The Black Hmong sub group of Northern Vietnam are particularly well known due to Sapa’s place on the well-trodden tourist trail. Although the town itself is actually inhabited by Vietnamese traders and cafe and hotel staff Sapa is totally swamped on most days by Hmong from the surrounding villages. You’ll also come across the distinctively dressed Red Dzao, the more discreet Tsay, maybe some Flower Hmong or White Hmong and perhaps even the occasional Black Dzao. Weekends will see an influx of Hanoi Yuppies with a continuous trickle of Western backpackers and tour groups but check out the market or the main street and the population will seem predominantly Black Hmong.

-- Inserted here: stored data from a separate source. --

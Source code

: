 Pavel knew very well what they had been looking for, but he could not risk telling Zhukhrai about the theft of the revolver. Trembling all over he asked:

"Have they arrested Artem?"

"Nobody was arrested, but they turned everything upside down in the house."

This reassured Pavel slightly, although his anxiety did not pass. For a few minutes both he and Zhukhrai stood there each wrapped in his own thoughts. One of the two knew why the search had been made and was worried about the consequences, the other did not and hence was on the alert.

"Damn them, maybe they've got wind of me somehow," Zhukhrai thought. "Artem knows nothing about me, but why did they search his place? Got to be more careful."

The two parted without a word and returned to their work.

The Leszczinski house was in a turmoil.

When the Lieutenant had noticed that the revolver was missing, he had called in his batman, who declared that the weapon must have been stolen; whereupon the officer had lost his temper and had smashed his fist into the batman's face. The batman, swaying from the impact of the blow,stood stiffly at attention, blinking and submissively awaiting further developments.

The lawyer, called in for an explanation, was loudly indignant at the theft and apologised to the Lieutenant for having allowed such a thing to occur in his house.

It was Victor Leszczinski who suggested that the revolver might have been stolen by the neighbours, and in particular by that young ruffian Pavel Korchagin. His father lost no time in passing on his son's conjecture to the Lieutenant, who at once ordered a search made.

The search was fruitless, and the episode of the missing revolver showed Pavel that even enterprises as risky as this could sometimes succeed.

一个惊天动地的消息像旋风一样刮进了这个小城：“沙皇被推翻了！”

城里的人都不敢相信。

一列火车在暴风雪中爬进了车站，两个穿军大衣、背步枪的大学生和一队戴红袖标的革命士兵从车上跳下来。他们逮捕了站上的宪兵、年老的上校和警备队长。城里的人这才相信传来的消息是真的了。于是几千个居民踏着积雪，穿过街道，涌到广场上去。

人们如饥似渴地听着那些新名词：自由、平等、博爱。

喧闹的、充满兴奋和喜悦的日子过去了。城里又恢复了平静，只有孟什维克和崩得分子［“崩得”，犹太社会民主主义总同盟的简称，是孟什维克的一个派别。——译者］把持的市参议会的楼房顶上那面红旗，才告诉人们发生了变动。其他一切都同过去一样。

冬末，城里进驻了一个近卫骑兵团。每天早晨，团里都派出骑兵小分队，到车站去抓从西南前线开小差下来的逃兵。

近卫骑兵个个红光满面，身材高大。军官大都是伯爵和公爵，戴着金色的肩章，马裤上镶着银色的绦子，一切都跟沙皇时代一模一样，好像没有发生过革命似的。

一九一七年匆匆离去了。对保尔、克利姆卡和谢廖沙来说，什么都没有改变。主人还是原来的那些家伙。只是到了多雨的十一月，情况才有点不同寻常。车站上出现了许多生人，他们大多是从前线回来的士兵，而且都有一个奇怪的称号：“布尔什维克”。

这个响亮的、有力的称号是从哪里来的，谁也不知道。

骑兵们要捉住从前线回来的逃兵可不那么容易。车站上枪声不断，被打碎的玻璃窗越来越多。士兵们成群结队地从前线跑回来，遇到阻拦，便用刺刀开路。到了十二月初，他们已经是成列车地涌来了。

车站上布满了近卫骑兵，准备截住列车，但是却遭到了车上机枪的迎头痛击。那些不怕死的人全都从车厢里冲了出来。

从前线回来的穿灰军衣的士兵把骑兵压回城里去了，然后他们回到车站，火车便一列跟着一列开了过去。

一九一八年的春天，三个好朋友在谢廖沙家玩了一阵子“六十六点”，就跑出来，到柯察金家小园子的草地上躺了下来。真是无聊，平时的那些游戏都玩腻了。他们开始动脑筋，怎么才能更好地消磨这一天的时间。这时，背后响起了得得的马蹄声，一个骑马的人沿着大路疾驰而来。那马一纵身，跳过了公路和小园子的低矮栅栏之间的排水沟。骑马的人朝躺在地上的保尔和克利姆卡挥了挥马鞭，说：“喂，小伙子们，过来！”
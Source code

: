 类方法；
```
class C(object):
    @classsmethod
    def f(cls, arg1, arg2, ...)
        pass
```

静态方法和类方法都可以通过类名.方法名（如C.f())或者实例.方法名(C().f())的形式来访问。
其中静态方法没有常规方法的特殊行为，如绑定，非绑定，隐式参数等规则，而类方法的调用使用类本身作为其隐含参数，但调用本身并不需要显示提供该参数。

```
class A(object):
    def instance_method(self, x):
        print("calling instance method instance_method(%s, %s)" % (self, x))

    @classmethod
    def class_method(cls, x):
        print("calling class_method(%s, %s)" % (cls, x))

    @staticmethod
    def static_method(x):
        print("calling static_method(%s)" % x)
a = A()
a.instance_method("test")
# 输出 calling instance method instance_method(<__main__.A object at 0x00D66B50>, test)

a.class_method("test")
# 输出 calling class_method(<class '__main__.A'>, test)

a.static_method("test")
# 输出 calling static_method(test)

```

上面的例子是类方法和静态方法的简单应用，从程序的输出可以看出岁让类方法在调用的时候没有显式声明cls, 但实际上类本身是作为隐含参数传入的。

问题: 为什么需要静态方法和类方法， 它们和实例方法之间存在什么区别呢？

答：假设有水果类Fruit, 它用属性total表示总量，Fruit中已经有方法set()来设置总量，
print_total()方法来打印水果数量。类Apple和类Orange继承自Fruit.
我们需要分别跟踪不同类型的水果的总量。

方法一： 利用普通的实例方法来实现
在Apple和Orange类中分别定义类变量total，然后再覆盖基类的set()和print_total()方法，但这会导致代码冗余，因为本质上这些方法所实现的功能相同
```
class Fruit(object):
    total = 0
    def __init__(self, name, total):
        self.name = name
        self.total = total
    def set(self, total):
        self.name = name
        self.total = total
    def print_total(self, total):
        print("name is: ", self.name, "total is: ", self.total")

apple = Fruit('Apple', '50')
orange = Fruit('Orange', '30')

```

It’s symptomatic of Hmong clan distribution – you travel 100kms east to Bac Ha and nearly all Hmong are of the ‘Flower’ sub-group or go 100 kilometres west to Lai Chau and all of a sudden you’ll be surrounded by Red Hmong villages. On migrating into the area, the different clans pegged out their territory, and have moved or intermingled very little since. (Note, unlike Thai Hmong groups who are relatively recent arrivals Vietnamese Hmong have been inhabiting these northern mountains for at least a couple of hundred years.) Even within Lao Cai Province Black Hmong villages are restricted to a relatively small area.
They’re unusual, even amongst the most traditional hill-tribes, in that not only the women but men and kids also often wear traditional costume. There are not many Hmong groups where you’d see teenage boys wearing Hmong garb and that’s not only a case of just getting dressed up for tourists or to show off in Sapa market – visit some of the surrounding villages and you’ll see.